A map, any map, is a picture of the world in miniature.  They can be frighteningly complex, choc full of annotation and information, but they can and should be easy to understand.

A map may have a hundred or more words on it but it’s easy to tell what those words mean.  When the name of the road is written on top of a drawing of that road there’s no doubt about what that name refers to. Beyond that maps often show a number of roads, cities, and geographical features that can be identified and compared to each other.  Not only can we look at where roads are and where they go we can look at roads in the context of the world around them.
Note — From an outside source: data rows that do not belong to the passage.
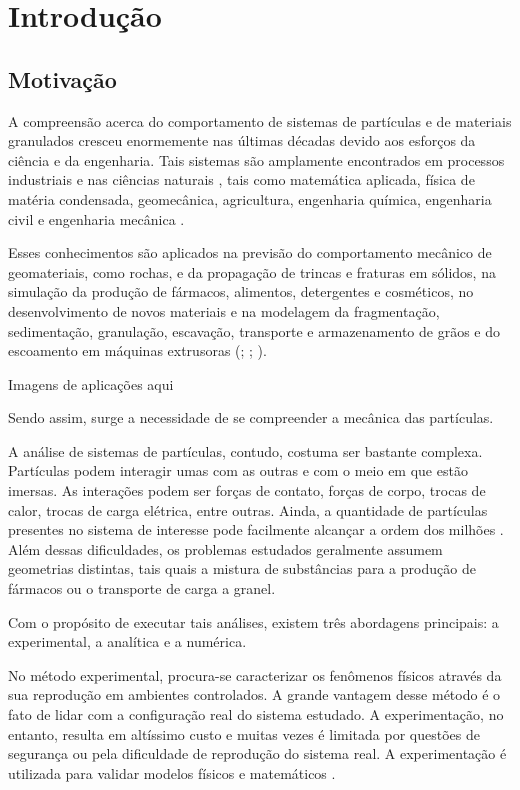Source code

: \chapter[Introdução]{Introdução}

\section{Motivação}

A compreensão acerca do comportamento de sistemas de partículas e de materiais granulados cresceu enormemente nas últimas décadas devido aos esforços da ciência e da engenharia. Tais sistemas são amplamente encontrados em processos industriais e nas ciências naturais , tais como matemática aplicada, física de matéria condensada, geomecânica, agricultura, engenharia química, engenharia civil e engenharia mecânica .

Esses conhecimentos são aplicados na previsão do comportamento mecânico de geomateriais, como rochas, e da propagação de trincas e fraturas em sólidos, na simulação da produção de fármacos, alimentos, detergentes e cosméticos, no desenvolvimento de novos materiais e na modelagem da fragmentação, sedimentação, granulação, escavação, transporte e armazenamento de grãos e do escoamento em máquinas extrusoras (; ; ).

\alert{Imagens de aplicações aqui}

Sendo assim, surge a necessidade de se compreender a mecânica das partículas.

A análise de sistemas de partículas, contudo, costuma ser bastante complexa. Partículas podem interagir umas com as outras e com o meio em que estão imersas. As interações podem ser forças de contato, forças de corpo, trocas de calor, trocas de carga elétrica, entre outras. Ainda, a quantidade de partículas presentes no sistema de interesse pode facilmente alcançar a ordem dos milhões . Além dessas dificuldades, os problemas estudados geralmente assumem geometrias distintas, tais quais a mistura de substâncias para a produção de fármacos ou o transporte de carga a granel.

Com o propósito de executar tais análises, existem três abordagens principais: a experimental, a analítica e a numérica. 

No método experimental, procura-se caracterizar os fenômenos físicos através da sua reprodução em ambientes controlados. A grande vantagem desse método é o fato de lidar com a configuração real do sistema estudado. A experimentação, no entanto, resulta em altíssimo custo e muitas vezes é limitada por questões de segurança ou pela dificuldade de reprodução do sistema real. A experimentação é utilizada para validar modelos físicos e matemáticos .

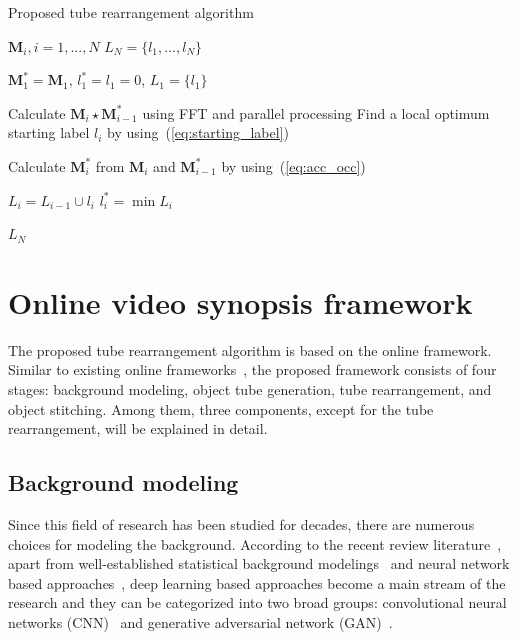 \documentclass[11pt]{hyu_thesis}
\begin{document}
\begin{algorithm}[t]
	\caption{Proposed tube rearrangement algorithm}
	\label{alg:proposed}
	\begin{algorithmic}
		\REQUIRE $\textbf{M}_{i}, i = 1,...,N$
		\ENSURE $L_{N} = \{ l_{1},...,l_{N} \}$
		
		\STATE $\textbf{M}_{1}^{*} = \textbf{M}_{1}$, $l_{1}^{*} = l_{1} = 0$, $L_{1} = \{ l_{1} \}$
		
		\STATE Calculate $\textbf{M}_{i} \star \textbf{M}_{i-1}^{*}$ using FFT and parallel processing
		\STATE Find a local optimum starting label $l_{i}$ by using~(\ref{eq:starting_label})

		\STATE Calculate $\textbf{M}_{i}^{*}$ from $\textbf{M}_{i}$ and $\textbf{M}_{i-1}^{*}$ by using~(\ref{eq:acc_occ})

		\STATE $L_{i} = L_{i-1} \cup l_{i}$
		\STATE $l_{i}^{*} = \min L_{i}$
		\ENDFOR
		
		\RETURN $L_{N}$
	\end{algorithmic}
\end{algorithm}
\chapter{Online video synopsis framework}
\label{sec:framework}
The proposed tube rearrangement algorithm is based on the online framework. Similar to existing online frameworks~\cite{}, the proposed framework consists of four stages: background modeling, object tube generation, tube rearrangement, and object stitching. Among them, three components, except for the tube rearrangement, will be explained in detail.

\section{Background modeling}
Since this field of research has been studied for decades, there are numerous choices for modeling the background. According to the recent review literature~\cite{bouwmans2018deep}, apart from well-established statistical background modelings~\cite{Zivkovic2004,Zivkovic2006,Barnich2009ViBe,Barnich2011ViBe,VanDroogenbroeck2012Background,VanDroogenbroeck2014ViBe,Hofmann2012,Muchtar2018} and neural network based approaches~\cite{maddalena2008self,maddalena2012sobs}, deep learning based approaches become a main stream of the research and they can be categorized into two broad groups: convolutional neural networks (CNN)~\cite{Patil2018,Lim2018} and generative adversarial network (GAN)~\cite{Bakkay2018,Sultana2019,Sakkos2019}.
\end{document}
This ability to synthesize a large amount of data into an easy to read format is what makes the map one of the greatest pictorial displays of information people ever created.  It’s rare that a picture is really worth a thousand words, but a good map is worth more than a thousand.

Eduard Tufte (who Business Week called the “Galileo of graphics”) highlighted a number of maps when giving examples of well executed visual information. In his works like Beautiful Evidence, Visual Explanation, and Envisioning Information. Envisioning information is exactly what maps do.  It would be difficult if not impossible to write out all info that is visually displayed.  If you read: North Avenue is south of Armitage, which is south of Fullerton, which is south of Diversey it would be reasonable to ask but how far south of Fullerton is Armitage and for how long, when do they start, do they run parallel the whole time. With a map these questions don’t come up.

Like murals, maps put things into a larger context.  The great murals of artists like Diego Rivera or Jose Orozco that contain not a single portrait but a great group of people. Seeing many people together invites comparison.  The eye naturally references each face, in contrast to the other pictured faces. Murals also put each person or object in the mural into a larger context.

People often use maps as metaphors for plans or tactics.  They call their strategies “road maps” as though maps laid out a single path to follow.  But maps are less limiting than that. Like a mural they lay out a number of different things and give them context. Maps don’t exist to direct people to go one way, they lay out a territory and the person holding the map chooses her own direction.